**ACTION ITEM**
Copy out once more, exactly, the line with "## Summary of" and all the lines after it, up to the last line of the data.

**RECORDS SHOWN**
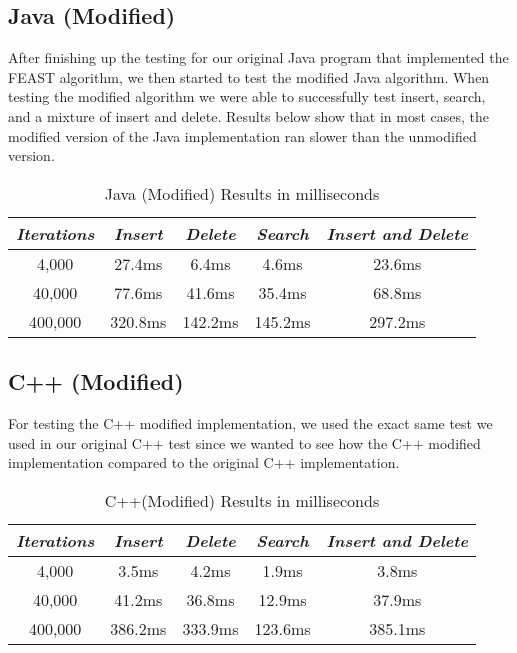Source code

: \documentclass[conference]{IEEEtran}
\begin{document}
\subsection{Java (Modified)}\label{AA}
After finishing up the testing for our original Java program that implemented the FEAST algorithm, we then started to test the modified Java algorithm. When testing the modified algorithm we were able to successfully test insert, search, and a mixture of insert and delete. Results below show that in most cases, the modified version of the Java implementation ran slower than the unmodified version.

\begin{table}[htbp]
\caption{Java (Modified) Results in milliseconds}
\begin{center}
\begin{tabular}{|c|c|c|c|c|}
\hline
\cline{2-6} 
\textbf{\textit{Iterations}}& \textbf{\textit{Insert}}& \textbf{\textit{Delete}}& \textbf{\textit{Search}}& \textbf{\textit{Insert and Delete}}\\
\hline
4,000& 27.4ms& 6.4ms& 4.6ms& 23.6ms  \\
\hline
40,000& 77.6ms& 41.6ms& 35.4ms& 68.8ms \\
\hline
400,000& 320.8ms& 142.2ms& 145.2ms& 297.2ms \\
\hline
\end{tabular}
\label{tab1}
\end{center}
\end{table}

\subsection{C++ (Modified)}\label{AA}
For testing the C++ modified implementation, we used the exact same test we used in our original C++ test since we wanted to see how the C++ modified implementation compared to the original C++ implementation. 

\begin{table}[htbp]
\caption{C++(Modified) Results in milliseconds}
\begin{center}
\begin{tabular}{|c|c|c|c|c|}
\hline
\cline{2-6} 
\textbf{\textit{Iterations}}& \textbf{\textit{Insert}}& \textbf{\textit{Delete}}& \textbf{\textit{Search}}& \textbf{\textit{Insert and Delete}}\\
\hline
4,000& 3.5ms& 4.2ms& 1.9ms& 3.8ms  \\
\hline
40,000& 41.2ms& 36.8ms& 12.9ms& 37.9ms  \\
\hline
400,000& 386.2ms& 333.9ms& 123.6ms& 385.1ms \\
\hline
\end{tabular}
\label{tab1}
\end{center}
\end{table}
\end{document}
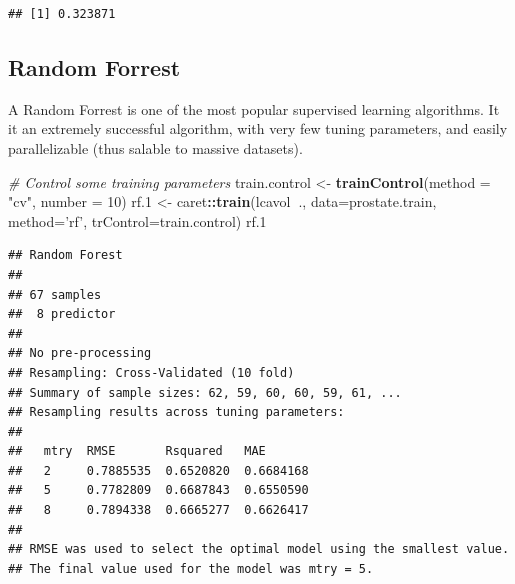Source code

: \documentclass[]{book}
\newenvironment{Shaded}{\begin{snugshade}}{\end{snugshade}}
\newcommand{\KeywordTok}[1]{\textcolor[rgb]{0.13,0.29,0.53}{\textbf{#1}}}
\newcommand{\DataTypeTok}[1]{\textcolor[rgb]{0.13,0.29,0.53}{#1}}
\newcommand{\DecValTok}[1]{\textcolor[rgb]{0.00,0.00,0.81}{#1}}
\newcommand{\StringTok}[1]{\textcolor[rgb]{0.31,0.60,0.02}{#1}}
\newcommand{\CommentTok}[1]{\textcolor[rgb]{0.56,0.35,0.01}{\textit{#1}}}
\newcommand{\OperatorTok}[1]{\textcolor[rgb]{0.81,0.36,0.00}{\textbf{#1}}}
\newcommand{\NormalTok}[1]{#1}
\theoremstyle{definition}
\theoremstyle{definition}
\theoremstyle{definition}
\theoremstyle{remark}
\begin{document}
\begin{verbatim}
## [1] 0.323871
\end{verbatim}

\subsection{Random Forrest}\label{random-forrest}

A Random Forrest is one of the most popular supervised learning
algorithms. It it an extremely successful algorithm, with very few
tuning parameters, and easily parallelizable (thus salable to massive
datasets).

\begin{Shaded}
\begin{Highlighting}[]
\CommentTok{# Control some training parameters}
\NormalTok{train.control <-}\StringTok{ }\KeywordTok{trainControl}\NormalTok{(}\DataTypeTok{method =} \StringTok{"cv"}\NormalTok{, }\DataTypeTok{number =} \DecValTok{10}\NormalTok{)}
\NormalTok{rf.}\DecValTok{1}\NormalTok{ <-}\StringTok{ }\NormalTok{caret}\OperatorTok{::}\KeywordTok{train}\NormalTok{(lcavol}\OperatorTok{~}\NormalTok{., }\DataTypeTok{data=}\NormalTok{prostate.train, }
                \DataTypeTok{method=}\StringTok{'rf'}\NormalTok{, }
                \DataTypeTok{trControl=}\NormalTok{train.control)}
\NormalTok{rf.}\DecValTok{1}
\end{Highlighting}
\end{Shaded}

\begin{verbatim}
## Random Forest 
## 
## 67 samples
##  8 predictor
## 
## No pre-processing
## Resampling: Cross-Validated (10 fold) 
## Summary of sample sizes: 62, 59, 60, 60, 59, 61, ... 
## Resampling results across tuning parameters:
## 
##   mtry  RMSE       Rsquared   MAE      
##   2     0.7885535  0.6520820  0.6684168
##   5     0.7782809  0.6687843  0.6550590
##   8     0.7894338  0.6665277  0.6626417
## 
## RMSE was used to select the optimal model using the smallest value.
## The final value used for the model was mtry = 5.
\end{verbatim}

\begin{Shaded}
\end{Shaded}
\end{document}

**RESULT OF THIS TASK**
## Summary of sample sizes: 62, 59, 60, 60, 59, 61, ... 
## Resampling results across tuning parameters:
## 
##   mtry  RMSE       Rsquared   MAE      
##   2     0.7885535  0.6520820  0.6684168
##   5     0.7782809  0.6687843  0.6550590
##   8     0.7894338  0.6665277  0.6626417
## 
## RMSE was used to select the optimal model using the smallest value.
## The final value used for the model was mtry = 5.
\end{verbatim}

\begin{Shaded}
\end{Shaded}
\end{document}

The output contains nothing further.